# Hatch Peppers to spicy



## BrianGSDTexoma (Sep 9, 2020)

I got my peppers dried but think they are to hot to try to make that seasoning I was wanting to.  Once they dried there really is not much there anyway.  These are like Habanero hot or more!  I do use Habanero's but not like this.  I guess just grind them up and use in place of my cayenne.  I hurt myself a couple times this weekend after cutting them up.  Washed face really good in shower and when opened eyes oh boy!  I cut up Habanero's  all the time and never got me like this.  If I grind them going to let sit for at least a day before opening.  Amazon sells ground Hatch Chiles.  Think go that route.

This might do:


----------



## noboundaries (Sep 9, 2020)

Ouch! Ouch!
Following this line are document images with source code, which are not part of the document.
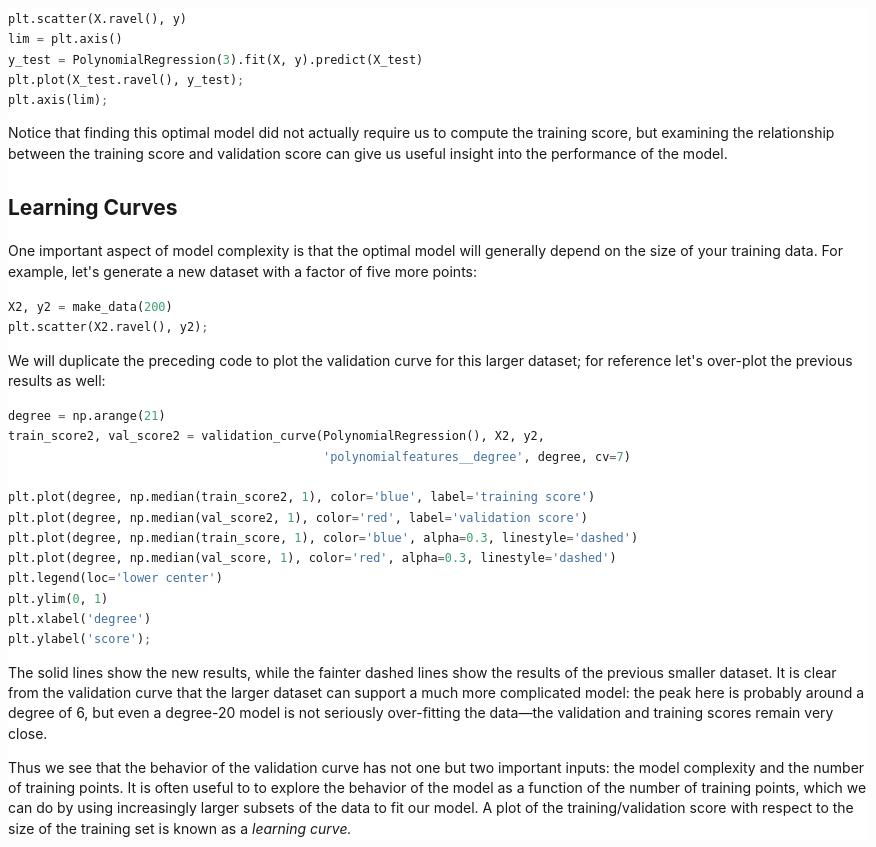 
```python deletable=true editable=true
plt.scatter(X.ravel(), y)
lim = plt.axis()
y_test = PolynomialRegression(3).fit(X, y).predict(X_test)
plt.plot(X_test.ravel(), y_test);
plt.axis(lim);
```


Notice that finding this optimal model did not actually require us to compute the training score, but examining the relationship between the training score and validation score can give us useful insight into the performance of the model.



## Learning Curves

One important aspect of model complexity is that the optimal model will generally depend on the size of your training data.
For example, let's generate a new dataset with a factor of five more points:


```python deletable=true editable=true
X2, y2 = make_data(200)
plt.scatter(X2.ravel(), y2);
```


We will duplicate the preceding code to plot the validation curve for this larger dataset; for reference let's over-plot the previous results as well:


```python deletable=true editable=true
degree = np.arange(21)
train_score2, val_score2 = validation_curve(PolynomialRegression(), X2, y2,
                                            'polynomialfeatures__degree', degree, cv=7)

plt.plot(degree, np.median(train_score2, 1), color='blue', label='training score')
plt.plot(degree, np.median(val_score2, 1), color='red', label='validation score')
plt.plot(degree, np.median(train_score, 1), color='blue', alpha=0.3, linestyle='dashed')
plt.plot(degree, np.median(val_score, 1), color='red', alpha=0.3, linestyle='dashed')
plt.legend(loc='lower center')
plt.ylim(0, 1)
plt.xlabel('degree')
plt.ylabel('score');
```


The solid lines show the new results, while the fainter dashed lines show the results of the previous smaller dataset.
It is clear from the validation curve that the larger dataset can support a much more complicated model: the peak here is probably around a degree of 6, but even a degree-20 model is not seriously over-fitting the data—the validation and training scores remain very close.

Thus we see that the behavior of the validation curve has not one but two important inputs: the model complexity and the number of training points.
It is often useful to to explore the behavior of the model as a function of the number of training points, which we can do by using increasingly larger subsets of the data to fit our model.
A plot of the training/validation score with respect to the size of the training set is known as a *learning curve.*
Ouch! 

My eyes started watering just from reading this thread!


----------



## Fueling Around (Sep 9, 2020)

I don't have experience with Hatch chilies.
I read there is about a dozen varieties ranging from mild to scorching hot considered "Hatch" as long as they are grown in the valley.
I grew a cousin called Anaheim, but didn't like them fresh or dried.
I really like Habanero not only for the heat, but the unique fruity flavor


----------



## Chasdev (Sep 10, 2020)

There are hot and mild Hatch and while I consume mass quantities of Japs, the hot Hatch are TOO HOT for me!


----------



## chopsaw (Sep 10, 2020)

I got some Carolina Reaper powder from Tropics . When I first got it , I stuck my finger in the bag and had a taste . Big mistake . Sat on the shelf for awhile , but after I figured out how much to use I really like it . It's hot but has a great flavor too . 
I would think you could make your own blend with the hatch . Onion powder , garlic powder or whatever you like .


----------